▶ Problem details:
Below are lines of data, and only some are wanted. Please repeat exactly those from the line that has "için inline hata." through the line that has "## 3.1. Portföy Oluşturma".

(Data begins)

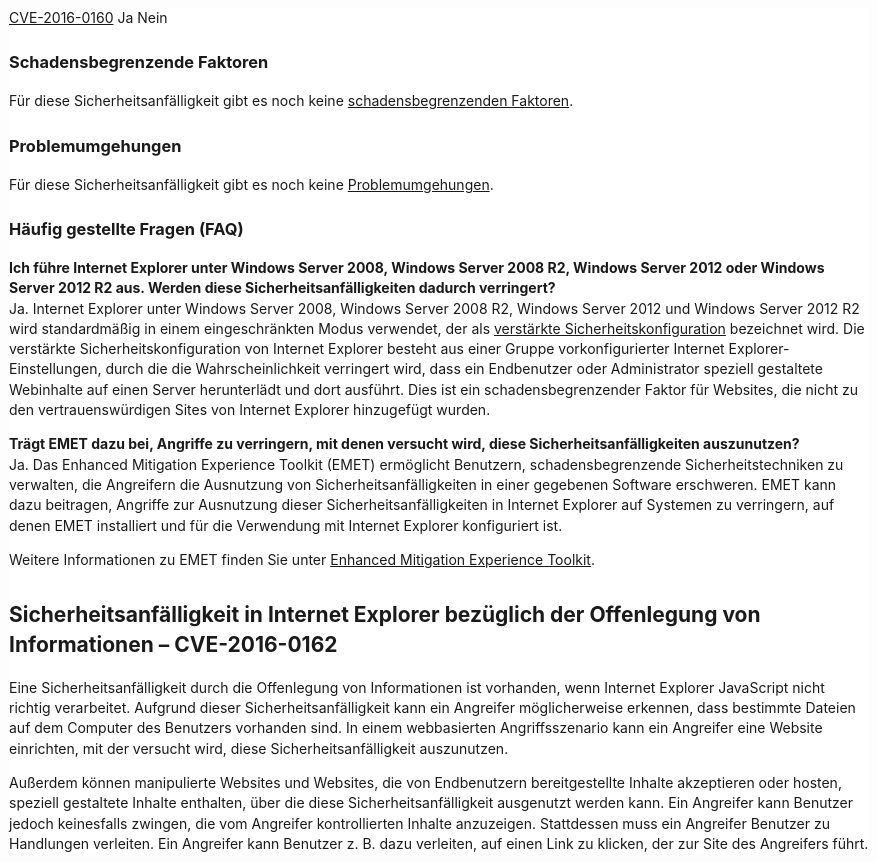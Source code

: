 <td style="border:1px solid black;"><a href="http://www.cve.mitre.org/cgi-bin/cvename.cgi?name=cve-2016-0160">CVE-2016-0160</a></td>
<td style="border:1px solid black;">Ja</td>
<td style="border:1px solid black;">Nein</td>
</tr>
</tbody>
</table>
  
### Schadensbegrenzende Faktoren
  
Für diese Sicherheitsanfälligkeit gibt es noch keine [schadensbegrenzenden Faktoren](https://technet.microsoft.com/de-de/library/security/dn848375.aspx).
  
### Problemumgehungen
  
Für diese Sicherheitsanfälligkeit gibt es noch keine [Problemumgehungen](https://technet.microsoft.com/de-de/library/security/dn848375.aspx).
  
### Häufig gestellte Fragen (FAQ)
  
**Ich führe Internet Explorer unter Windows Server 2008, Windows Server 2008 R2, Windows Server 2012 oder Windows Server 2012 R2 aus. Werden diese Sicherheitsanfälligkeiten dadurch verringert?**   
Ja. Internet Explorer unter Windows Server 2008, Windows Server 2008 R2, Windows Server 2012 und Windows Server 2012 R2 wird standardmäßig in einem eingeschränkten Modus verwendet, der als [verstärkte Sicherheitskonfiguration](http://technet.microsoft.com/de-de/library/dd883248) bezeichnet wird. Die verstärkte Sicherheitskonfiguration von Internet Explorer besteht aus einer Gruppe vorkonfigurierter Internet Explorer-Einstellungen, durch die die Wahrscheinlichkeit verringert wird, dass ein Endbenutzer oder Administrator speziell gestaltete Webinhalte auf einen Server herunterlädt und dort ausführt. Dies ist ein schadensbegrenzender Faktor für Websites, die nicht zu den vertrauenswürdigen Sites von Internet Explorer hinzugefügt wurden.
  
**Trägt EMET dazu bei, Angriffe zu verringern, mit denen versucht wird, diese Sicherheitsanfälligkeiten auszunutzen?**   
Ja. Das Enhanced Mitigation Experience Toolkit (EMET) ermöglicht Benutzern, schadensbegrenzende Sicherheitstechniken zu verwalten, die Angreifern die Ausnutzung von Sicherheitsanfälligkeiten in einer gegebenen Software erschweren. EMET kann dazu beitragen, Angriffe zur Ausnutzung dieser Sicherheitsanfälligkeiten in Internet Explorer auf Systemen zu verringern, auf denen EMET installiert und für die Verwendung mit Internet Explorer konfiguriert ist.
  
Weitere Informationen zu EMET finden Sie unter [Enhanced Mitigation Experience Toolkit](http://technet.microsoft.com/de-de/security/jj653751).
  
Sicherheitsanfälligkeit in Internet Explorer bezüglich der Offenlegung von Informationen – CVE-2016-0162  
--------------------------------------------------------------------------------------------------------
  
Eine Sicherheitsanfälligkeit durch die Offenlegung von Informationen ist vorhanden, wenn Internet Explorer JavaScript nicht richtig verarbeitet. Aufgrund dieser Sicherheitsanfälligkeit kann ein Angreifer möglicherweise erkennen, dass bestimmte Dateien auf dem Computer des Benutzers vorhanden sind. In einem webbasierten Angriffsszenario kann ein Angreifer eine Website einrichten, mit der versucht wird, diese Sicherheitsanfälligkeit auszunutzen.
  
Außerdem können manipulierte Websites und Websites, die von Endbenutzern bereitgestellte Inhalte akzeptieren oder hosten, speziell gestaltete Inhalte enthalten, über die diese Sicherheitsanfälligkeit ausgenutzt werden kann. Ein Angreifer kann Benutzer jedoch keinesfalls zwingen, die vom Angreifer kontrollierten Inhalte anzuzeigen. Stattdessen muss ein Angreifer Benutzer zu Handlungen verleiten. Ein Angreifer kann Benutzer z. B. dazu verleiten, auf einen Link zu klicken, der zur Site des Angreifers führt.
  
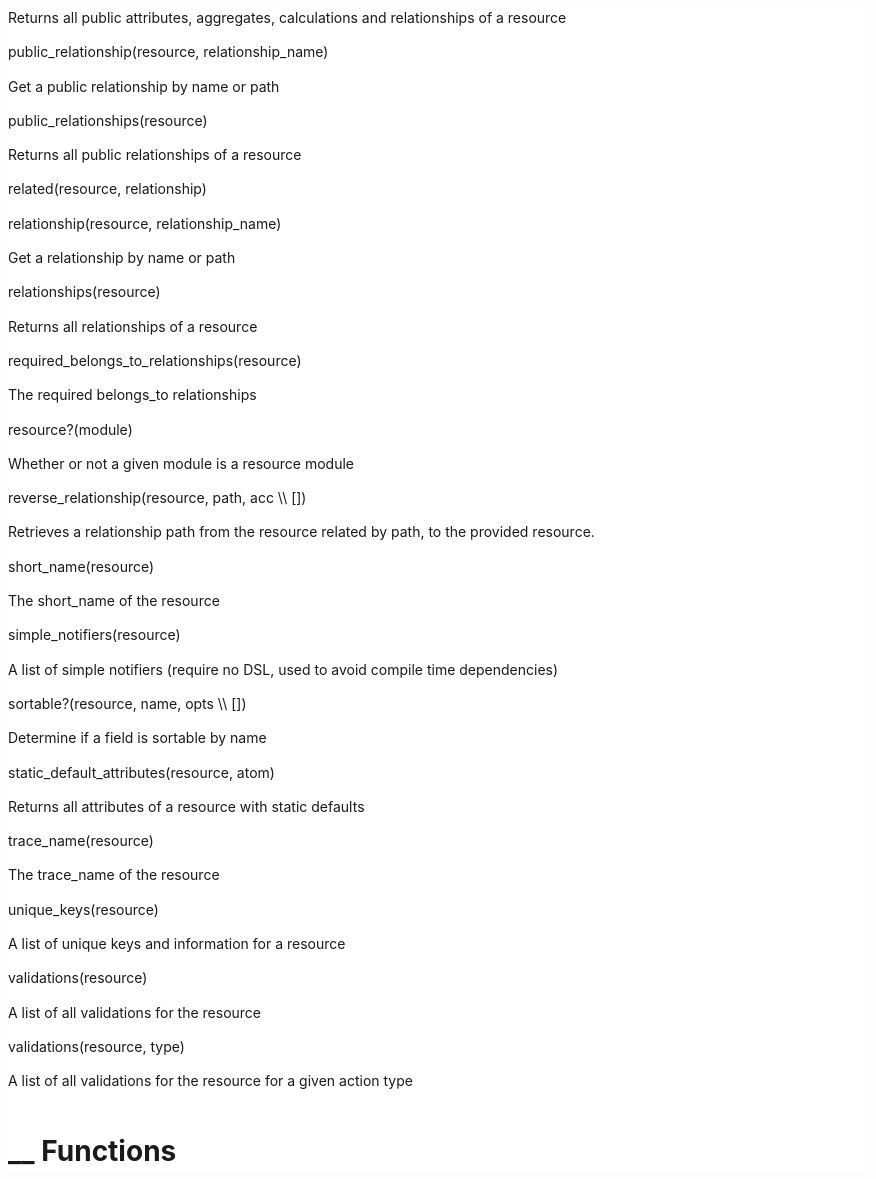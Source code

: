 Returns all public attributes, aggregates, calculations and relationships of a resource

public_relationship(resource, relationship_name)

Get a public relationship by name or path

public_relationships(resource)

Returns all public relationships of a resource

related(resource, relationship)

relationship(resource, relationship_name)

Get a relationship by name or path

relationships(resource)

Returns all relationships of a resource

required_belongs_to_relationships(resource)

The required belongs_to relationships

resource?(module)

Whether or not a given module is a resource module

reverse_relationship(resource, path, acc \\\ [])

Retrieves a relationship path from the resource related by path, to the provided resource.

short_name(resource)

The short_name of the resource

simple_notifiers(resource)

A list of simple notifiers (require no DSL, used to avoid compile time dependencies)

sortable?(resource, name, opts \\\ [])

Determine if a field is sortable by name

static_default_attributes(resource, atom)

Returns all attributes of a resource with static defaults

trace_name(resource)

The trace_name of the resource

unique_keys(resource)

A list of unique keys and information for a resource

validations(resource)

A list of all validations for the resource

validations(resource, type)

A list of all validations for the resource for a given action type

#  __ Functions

(Data ends)
(Data begins)

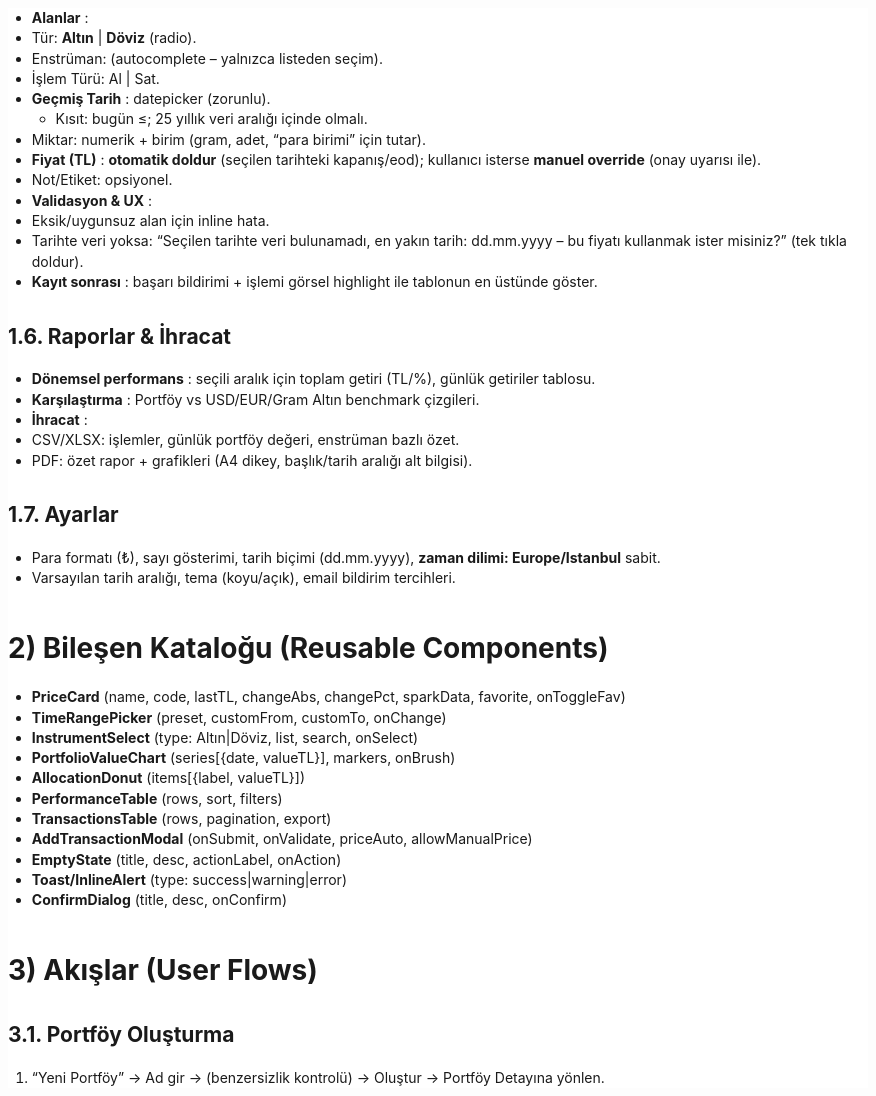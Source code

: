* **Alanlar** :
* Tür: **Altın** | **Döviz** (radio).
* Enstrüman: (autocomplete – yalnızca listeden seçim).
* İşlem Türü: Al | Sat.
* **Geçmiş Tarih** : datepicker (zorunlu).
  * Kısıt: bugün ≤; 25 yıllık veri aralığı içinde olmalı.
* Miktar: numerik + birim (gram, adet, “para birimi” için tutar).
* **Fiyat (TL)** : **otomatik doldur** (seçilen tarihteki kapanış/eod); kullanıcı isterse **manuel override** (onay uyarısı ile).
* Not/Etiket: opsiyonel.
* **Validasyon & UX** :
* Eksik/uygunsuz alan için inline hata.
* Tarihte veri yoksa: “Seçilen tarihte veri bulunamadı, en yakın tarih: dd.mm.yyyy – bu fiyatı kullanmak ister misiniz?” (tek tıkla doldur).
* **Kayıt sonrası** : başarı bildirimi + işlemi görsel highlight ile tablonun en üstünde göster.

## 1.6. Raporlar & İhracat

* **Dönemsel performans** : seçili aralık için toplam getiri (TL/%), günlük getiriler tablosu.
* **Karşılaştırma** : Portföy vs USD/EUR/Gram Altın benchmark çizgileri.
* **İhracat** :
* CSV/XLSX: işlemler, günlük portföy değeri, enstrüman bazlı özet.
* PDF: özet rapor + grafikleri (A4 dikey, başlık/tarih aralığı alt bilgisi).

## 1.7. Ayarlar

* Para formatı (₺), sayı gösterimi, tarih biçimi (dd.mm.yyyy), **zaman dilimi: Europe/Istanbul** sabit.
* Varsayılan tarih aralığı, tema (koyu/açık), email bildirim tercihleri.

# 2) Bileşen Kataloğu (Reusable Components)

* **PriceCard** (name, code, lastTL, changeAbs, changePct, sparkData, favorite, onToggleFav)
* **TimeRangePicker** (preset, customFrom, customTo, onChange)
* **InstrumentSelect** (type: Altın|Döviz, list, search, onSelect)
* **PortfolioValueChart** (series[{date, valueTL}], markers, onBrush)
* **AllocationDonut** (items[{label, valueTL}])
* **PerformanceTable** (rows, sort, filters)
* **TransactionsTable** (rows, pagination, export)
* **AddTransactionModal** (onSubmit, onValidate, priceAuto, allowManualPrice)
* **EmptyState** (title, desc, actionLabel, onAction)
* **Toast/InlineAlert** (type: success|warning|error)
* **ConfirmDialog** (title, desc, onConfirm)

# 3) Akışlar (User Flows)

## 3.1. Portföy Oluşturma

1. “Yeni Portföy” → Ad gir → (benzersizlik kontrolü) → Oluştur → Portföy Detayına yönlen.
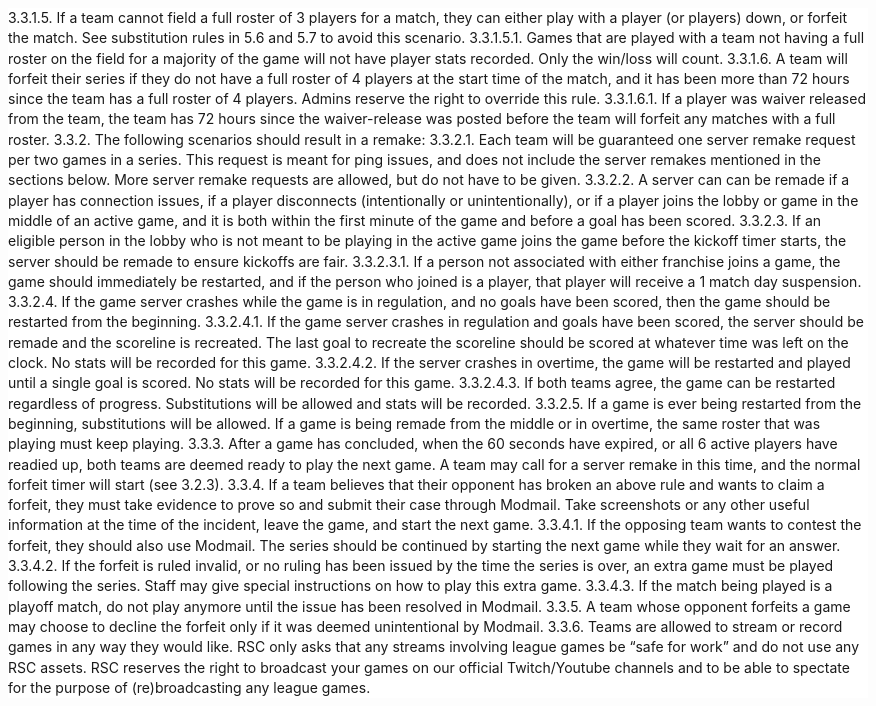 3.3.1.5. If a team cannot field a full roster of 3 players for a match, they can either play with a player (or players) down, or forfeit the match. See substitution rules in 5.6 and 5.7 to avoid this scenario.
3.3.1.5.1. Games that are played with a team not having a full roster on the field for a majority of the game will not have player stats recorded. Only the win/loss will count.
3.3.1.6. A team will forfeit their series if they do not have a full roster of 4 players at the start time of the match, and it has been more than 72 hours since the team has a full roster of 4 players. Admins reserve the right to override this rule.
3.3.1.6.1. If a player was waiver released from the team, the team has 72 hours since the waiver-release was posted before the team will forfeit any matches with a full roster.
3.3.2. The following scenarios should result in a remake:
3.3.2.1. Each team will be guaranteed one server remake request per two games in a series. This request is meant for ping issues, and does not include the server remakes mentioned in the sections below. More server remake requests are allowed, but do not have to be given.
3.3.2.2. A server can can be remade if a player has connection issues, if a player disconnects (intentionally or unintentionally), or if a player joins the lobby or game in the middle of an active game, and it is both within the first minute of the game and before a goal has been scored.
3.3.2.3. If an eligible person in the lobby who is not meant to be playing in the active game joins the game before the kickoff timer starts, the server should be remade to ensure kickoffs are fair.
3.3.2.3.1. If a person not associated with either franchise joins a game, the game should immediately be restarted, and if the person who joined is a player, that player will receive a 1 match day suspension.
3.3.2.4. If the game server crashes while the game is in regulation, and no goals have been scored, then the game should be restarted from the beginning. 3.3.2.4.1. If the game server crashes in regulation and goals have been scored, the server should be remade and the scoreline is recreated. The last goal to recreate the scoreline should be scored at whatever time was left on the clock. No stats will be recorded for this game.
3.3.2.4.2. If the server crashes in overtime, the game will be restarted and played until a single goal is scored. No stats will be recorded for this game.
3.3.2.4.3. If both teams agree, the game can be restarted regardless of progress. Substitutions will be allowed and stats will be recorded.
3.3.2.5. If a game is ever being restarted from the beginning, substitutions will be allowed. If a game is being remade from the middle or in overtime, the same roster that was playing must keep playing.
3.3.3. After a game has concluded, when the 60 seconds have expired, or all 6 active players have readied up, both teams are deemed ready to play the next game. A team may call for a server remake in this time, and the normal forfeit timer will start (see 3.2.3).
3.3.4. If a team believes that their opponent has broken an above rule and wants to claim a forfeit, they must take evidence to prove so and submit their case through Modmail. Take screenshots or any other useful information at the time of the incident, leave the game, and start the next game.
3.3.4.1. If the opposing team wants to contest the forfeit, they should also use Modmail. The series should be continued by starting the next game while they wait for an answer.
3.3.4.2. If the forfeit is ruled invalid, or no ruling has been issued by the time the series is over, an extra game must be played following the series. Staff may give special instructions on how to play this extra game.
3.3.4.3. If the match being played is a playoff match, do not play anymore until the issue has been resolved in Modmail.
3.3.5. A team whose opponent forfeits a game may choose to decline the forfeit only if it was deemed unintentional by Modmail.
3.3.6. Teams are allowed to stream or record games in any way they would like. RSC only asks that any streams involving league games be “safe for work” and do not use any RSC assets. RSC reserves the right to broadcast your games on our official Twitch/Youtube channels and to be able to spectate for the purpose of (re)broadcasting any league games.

(Data ends)
(Data begins)

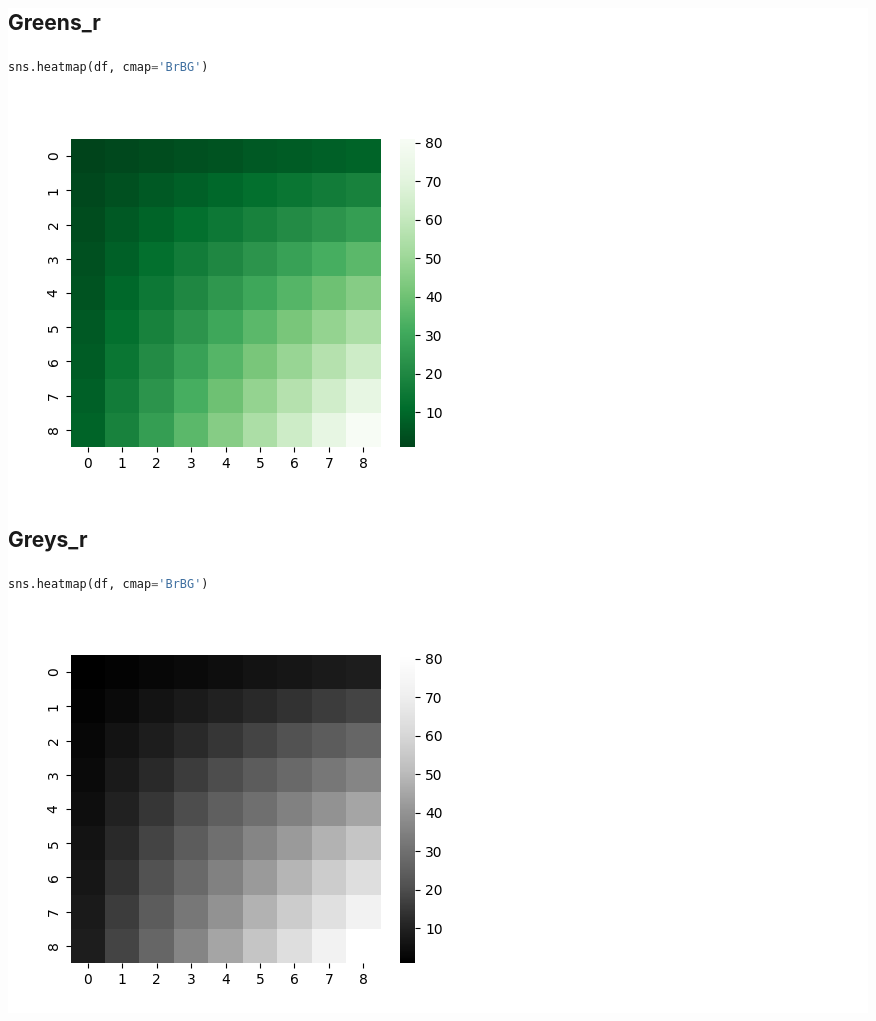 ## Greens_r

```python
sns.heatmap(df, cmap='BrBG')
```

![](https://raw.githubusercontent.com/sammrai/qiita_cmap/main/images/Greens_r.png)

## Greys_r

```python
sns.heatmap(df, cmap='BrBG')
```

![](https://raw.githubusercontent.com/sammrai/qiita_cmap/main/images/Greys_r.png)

(Data ends)

▶ Response to this exercise:
* Eksik/uygunsuz alan için inline hata.
* Tarihte veri yoksa: “Seçilen tarihte veri bulunamadı, en yakın tarih: dd.mm.yyyy – bu fiyatı kullanmak ister misiniz?” (tek tıkla doldur).
* **Kayıt sonrası** : başarı bildirimi + işlemi görsel highlight ile tablonun en üstünde göster.

## 1.6. Raporlar & İhracat

* **Dönemsel performans** : seçili aralık için toplam getiri (TL/%), günlük getiriler tablosu.
* **Karşılaştırma** : Portföy vs USD/EUR/Gram Altın benchmark çizgileri.
* **İhracat** :
* CSV/XLSX: işlemler, günlük portföy değeri, enstrüman bazlı özet.
* PDF: özet rapor + grafikleri (A4 dikey, başlık/tarih aralığı alt bilgisi).

## 1.7. Ayarlar

* Para formatı (₺), sayı gösterimi, tarih biçimi (dd.mm.yyyy), **zaman dilimi: Europe/Istanbul** sabit.
* Varsayılan tarih aralığı, tema (koyu/açık), email bildirim tercihleri.

# 2) Bileşen Kataloğu (Reusable Components)

* **PriceCard** (name, code, lastTL, changeAbs, changePct, sparkData, favorite, onToggleFav)
* **TimeRangePicker** (preset, customFrom, customTo, onChange)
* **InstrumentSelect** (type: Altın|Döviz, list, search, onSelect)
* **PortfolioValueChart** (series[{date, valueTL}], markers, onBrush)
* **AllocationDonut** (items[{label, valueTL}])
* **PerformanceTable** (rows, sort, filters)
* **TransactionsTable** (rows, pagination, export)
* **AddTransactionModal** (onSubmit, onValidate, priceAuto, allowManualPrice)
* **EmptyState** (title, desc, actionLabel, onAction)
* **Toast/InlineAlert** (type: success|warning|error)
* **ConfirmDialog** (title, desc, onConfirm)

# 3) Akışlar (User Flows)

## 3.1. Portföy Oluşturma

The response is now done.